Cohabitation: The Trend Of Living Together Before Marriage
For Hazel Findley, moving in with her boyfriend was almost an accident. It started with a series of sleepovers, until the McMinnville, Oregon resident realized that most of her belongings were already at his apartment.
“It was a moment of like, ‘Okay, I’ve slept here more in the last month than I have at my place. What does that mean?’” Findley recalled. “We have a house now, and we’ve been there 11 months.”
Findley’s actions are consistent with a growing trend of millennials who are living together before marriage. The number of cohabitants in the United States rose 29 percent between 2007 and 2016, according to a study from the Pew Research Center. Of the 18 million cohabiting Americans, 50 percent of them are under the age of 35.

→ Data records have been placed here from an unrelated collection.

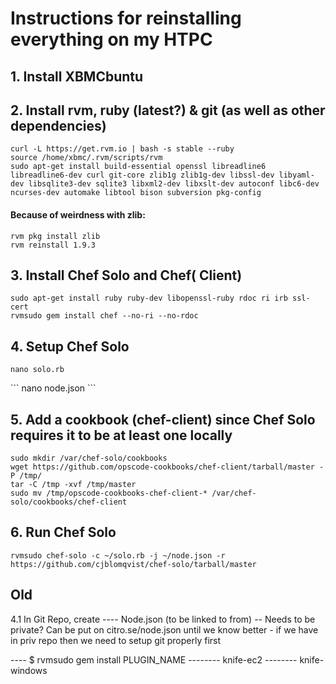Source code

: Instructions for reinstalling everything on my HTPC
=========

## 1. Install XBMCbuntu

## 2. Install rvm, ruby (latest?) & git (as well as other dependencies)
```
curl -L https://get.rvm.io | bash -s stable --ruby
source /home/xbmc/.rvm/scripts/rvm
sudo apt-get install build-essential openssl libreadline6 libreadline6-dev curl git-core zlib1g zlib1g-dev libssl-dev libyaml-dev libsqlite3-dev sqlite3 libxml2-dev libxslt-dev autoconf libc6-dev ncurses-dev automake libtool bison subversion pkg-config
```

#### Because of weirdness with zlib:
```
rvm pkg install zlib
rvm reinstall 1.9.3
```

## 3. Install Chef Solo and Chef( Client)
```
sudo apt-get install ruby ruby-dev libopenssl-ruby rdoc ri irb ssl-cert
rvmsudo gem install chef --no-ri --no-rdoc
```

## 4. Setup Chef Solo 
```
nano solo.rb
```
<Insert data from git repo>
```
nano node.json
```
<Insert data from git repo>

## 5. Add a cookbook (chef-client) since Chef Solo requires it to be at least one locally
```
sudo mkdir /var/chef-solo/cookbooks
wget https://github.com/opscode-cookbooks/chef-client/tarball/master -P /tmp/
tar -C /tmp -xvf /tmp/master
sudo mv /tmp/opscode-cookbooks-chef-client-* /var/chef-solo/cookbooks/chef-client
```

## 6. Run Chef Solo
```
rvmsudo chef-solo -c ~/solo.rb -j ~/node.json -r https://github.com/cjblomqvist/chef-solo/tarball/master
```

## Old





4.1 In Git Repo, create
---- Node.json (to be linked to from) -- Needs to be private? Can be put on citro.se/node.json until we know better - if we have in priv repo then we need to setup git properly first



---- $ rvmsudo gem install PLUGIN_NAME 
-------- knife-ec2
-------- knife-windows



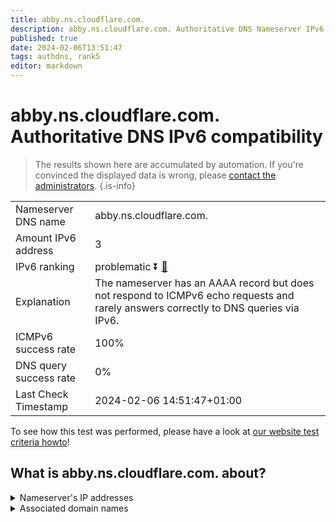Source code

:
 ```yaml
---
title: abby.ns.cloudflare.com.
description: abby.ns.cloudflare.com. Authoritative DNS Nameserver IPv6 compatibility
published: true
date: 2024-02-06T13:51:47
tags: authdns, rank5
editor: markdown
---
```


# abby.ns.cloudflare.com. Authoritative DNS IPv6 compatibility

> The results shown here are accumulated by automation. If you're convinced the displayed data is wrong, please [contact the administrators](/howto/chat). 
{.is-info}




|   |   |
| - | - |
| Nameserver DNS name | abby.ns.cloudflare.com.
| Amount IPv6 address | 3
| IPv6 ranking | problematic :arrow_double_down: [🔗](/howto/ranking) |
| Explanation | The nameserver has an AAAA record but does not respond to ICMPv6 echo requests and rarely answers correctly to DNS queries via IPv6. |
| ICMPv6 success rate | 100%|
| DNS query success rate | 0% |
| Last Check Timestamp | 2024-02-06 14:51:47+01:00 |

To see how this test was performed, please have a look at [our website test criteria howto](/howto/testcriteria/authdns)!


## What is abby.ns.cloudflare.com. about?




<details>
<summary>Nameserver's IP addresses</summary>

2606:4700:50::adf5:3a64

2803:f800:50::6ca2:c064

2a06:98c1:50::ac40:2064

</details>



<details>
<summary>Associated domain names</summary>

www.memsql.com

</details>
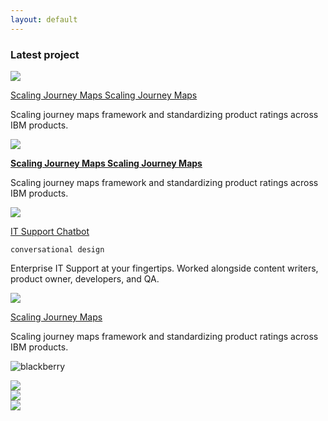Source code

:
 ```yaml
---
layout: default
---
```


### Latest project
<div class="grid">
<article>
  <img src="/images/passportlarge.png"/>
  <div class="text">
    <p><a href="default.asp" target="_blank">Scaling Journey Maps Scaling Journey Maps</a></p>
  <p>Scaling journey maps framework and standardizing  product ratings across IBM products. </p>
     </div>
 </article>
 <article>
  <img src="/images/massmotionlarger.png"/>
  <div class="text">
  <p><b><a href="default.asp" target="_blank">Scaling Journey Maps Scaling Journey Maps</a></b></p>
  <p>Scaling journey maps framework and standardizing  product ratings across IBM products. </p>
     </div>
 </article>
 <article>
  <img src="/images/passportlarge.png"/>
  <div class="text">
  <p><a href="default.asp" target="_blank">IT Support Chatbot</a></p>
  <p><code class="language-plaintext highlighter-rouge">conversational design</code></p>
  <p>Enterprise IT Support at your fingertips. Worked alongside content writers, product owner, developers, and QA.</p>
     </div>
 </article>
 <article>
  <img src="/images/blackberrybigger.png"/>
  <div class="text">
   <p><a href="default.asp" target="_blank">Scaling Journey Maps</a></p>
  <p>Scaling journey maps framework and standardizing  product ratings across IBM products. </p>
  </div>
 </article>
</div>



![blackberry](/images/chatbotitsupport.png)






<div class="grid">
<article>
  <img src="/images/passportlarge.png"/>
 </article>
 <article>
  <img src="/images/passportlarge.png"/>
 </article>
 <article>
  <img src="/images/passportlarge.png"/>
 </article>
</div>



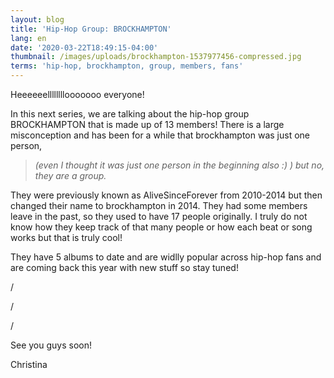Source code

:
 ```yaml
---
layout: blog
title: 'Hip-Hop Group: BROCKHAMPTON'
lang: en
date: '2020-03-22T18:49:15-04:00'
thumbnail: /images/uploads/brockhampton-1537977456-compressed.jpg
terms: 'hip-hop, brockhampton, group, members, fans'
---
```

Heeeeeellllllllooooooo everyone! 

In this next series, we are talking about the hip-hop group BROCKHAMPTON that is made up of 13 members! There is a large misconception and has been for a while that brockhampton was just one person, 

> _(even I thought it was just one person in the beginning also :) ) but no, they are a group._

They were previously known as AliveSinceForever from 2010-2014 but then changed their name to brockhampton in 2014. They had some members leave in the past, so they used to have 17 people originally. I truly do not know how they keep track of that many people or how each beat or song works but that is truly cool!

 They have 5 albums to date and are widlly popular across hip-hop fans and are coming back this year with new stuff so stay tuned!

/

/

/

See you guys soon!



Christina
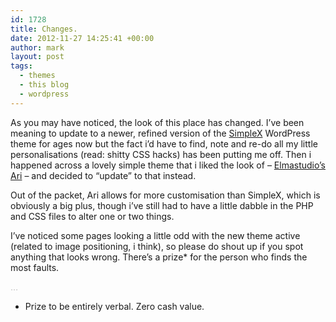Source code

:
 ```yaml
---
id: 1728
title: Changes.
date: 2012-11-27 14:25:41 +00:00
author: mark
layout: post
tags:
  - themes
  - this blog
  - wordpress
---
```

As you may have noticed, the look of this place has changed. I&#8217;ve been meaning to update to a newer, refined version of the [SimpleX](http://wpshoppe.com/) WordPress theme for ages now but the fact i&#8217;d have to find, note and re-do all my little personalisations (read: shitty CSS hacks) has been putting me off. Then i happened across a lovely simple theme that i liked the look of &#8211; [Elmastudio&#8217;s Ari](http://www.elmastudio.de/wordpress-themes/ari/) &#8211; and decided to &#8220;update&#8221; to that instead.

Out of the packet, Ari allows for more customisation than SimpleX, which is obviously a big plus, though i&#8217;ve still had to have a little dabble in the PHP and CSS files to alter one or two things.

I&#8217;ve noticed some pages looking a little odd with the new theme active (related to image positioning, i think), so please do shout up if you spot anything that looks wrong. There&#8217;s a prize* for the person who finds the most faults.

<span style="color: #c0c0c0;">&#8230;</span>

* Prize to be entirely verbal. Zero cash value.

Patricia McManus, an associate professor of sociology at Indiana University, has seen this trend within her classrooms. During a 2007 in-class survey of 137 students, 40 percent said they would not consider cohabiting. In 2017, only 13 percent echoed the same thought.
“Most young adults, most millennials, will certainly live together before marriage,” she said, pulling the data from a slew of multi-colored pie charts in her Bloomington, Indiana office. “It’s become more of a norm with less of a stigma.”
McManus’ research outlines a variety of reasons why this trend has gained traction in the last decade. Here, from her files and pie charts, are four things to keep in mind about the cohabitation trend.
It’s Easier On Your Pocketbook
Adults who don’t live with a partner are twice as likely to live below the poverty line, according to the Pew Research Center.
When Paige Craft moved in with her now-husband nine years ago, it was mainly about the money. The quest to make rent cheaper led them to venture out of their parents’ houses and into an apartment closer to their campus.
With their combined incomes, the couple was able to more easily afford not only a place to live, but everything else as well. Even so, the two had to work out some of the kinks of a new financial situation.
“At first, we split things halfway because that seemed like the fair way to do it,” the 27-year-old Craft said. But she made less money than he did, and felt the burden.
“As we grew into our relationship, we made finances work out so it was beneficial and fair to us as a unit, instead of us as individuals,” she said from her home in Council Bluffs, Iowa.
Often, said McManus, cohabiting couples are trying to put money in savings, possibly for a wedding ceremony. “Marriage is in fact an investment in the future,” she said. “Many cohabitants are saving up for that.”
You Get To Know Them Better
Kaleb King of Durant, Oklahoma, admits that his girlfriend Alexandra Kysiak learned a thing or two about him when they moved in together six months ago. For example, he likes his alone time. He also said he’s stubborn, never cleans the water off the sink, and thinks he’s always right.
As for King? He had to learn how to share his food.
“You truly don’t know someone until you’ve lived with them,” said the 26 year old. “You learn all about your partner [when you cohabit] – from the good to the bad.”
Sometimes, taking the leap to get to know each other better can be a frightening stage in a relationship.
Kysiak, 28, and King had only been together a few weeks when her lease ran out on her apartment. Although they had been friends for years, they were still learning to navigate the waters of their newly formed relationship. They decided to move in together anyway.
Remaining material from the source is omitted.